┌────────
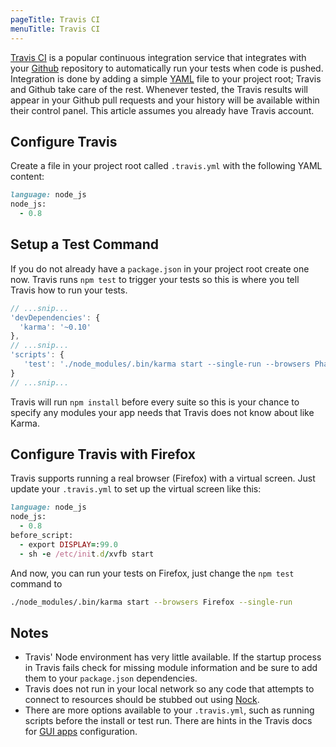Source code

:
 ```yaml
---
pageTitle: Travis CI
menuTitle: Travis CI
---
```


[Travis CI] is a popular continuous integration service that
integrates with your [Github] repository to automatically run your
tests when code is pushed. Integration is done by adding a simple
[YAML] file to your project root; Travis and Github take care of the
rest. Whenever tested, the Travis results will appear in your Github pull requests and your
history will be available within their control panel. This article assumes you
already have Travis account.

## Configure Travis
Create a file in your project root called `.travis.yml` with the
following YAML content:

```ruby
language: node_js
node_js:
  - 0.8
```

## Setup a Test Command
If you do not already have a `package.json` in your project root
create one now. Travis runs `npm test` to trigger your tests so this
is where you tell Travis how to run your tests.

```javascript
// ...snip...
'devDependencies': {
  'karma': '~0.10'
},
// ...snip...
'scripts': {
   'test': './node_modules/.bin/karma start --single-run --browsers PhantomJS'
}
// ...snip...
```

Travis will run `npm install` before every suite so this is your
chance to specify any modules your app needs that Travis does not know
about like Karma.

## Configure Travis with Firefox
Travis supports running a real browser (Firefox) with a virtual
screen. Just update your `.travis.yml` to set up the virtual screen
like this:
```ruby
language: node_js
node_js:
  - 0.8
before_script:
  - export DISPLAY=:99.0
  - sh -e /etc/init.d/xvfb start
```

And now, you can run your tests on Firefox, just change the `npm test`
command to
```bash
./node_modules/.bin/karma start --browsers Firefox --single-run
```

## Notes

* Travis' Node environment has very little available. If the startup
  process in Travis fails check for missing module information and be
  sure to add them to your `package.json` dependencies.
* Travis does not run in your local network so any code that attempts
  to connect to resources should be stubbed out using [Nock].
* There are more options available to your `.travis.yml`, such as
  running scripts before the install or test run. There are hints in
  the Travis docs for [GUI apps] configuration.


[Travis CI]: https://travis-ci.org/
[Github]: https://github.com/
[YAML]: http://www.yaml.org/
[PhantomJS]: http://phantomjs.org/
[GUI apps]: http://about.travis-ci.org/docs/user/gui-and-headless-browsers/
[Nock]: https://github.com/flatiron/nock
└────────
Pick out each line above that includes "root" and show it.

[YAML] file to your project root; Travis and Github take care of the
Create a file in your project root called `.travis.yml` with the
If you do not already have a `package.json` in your project root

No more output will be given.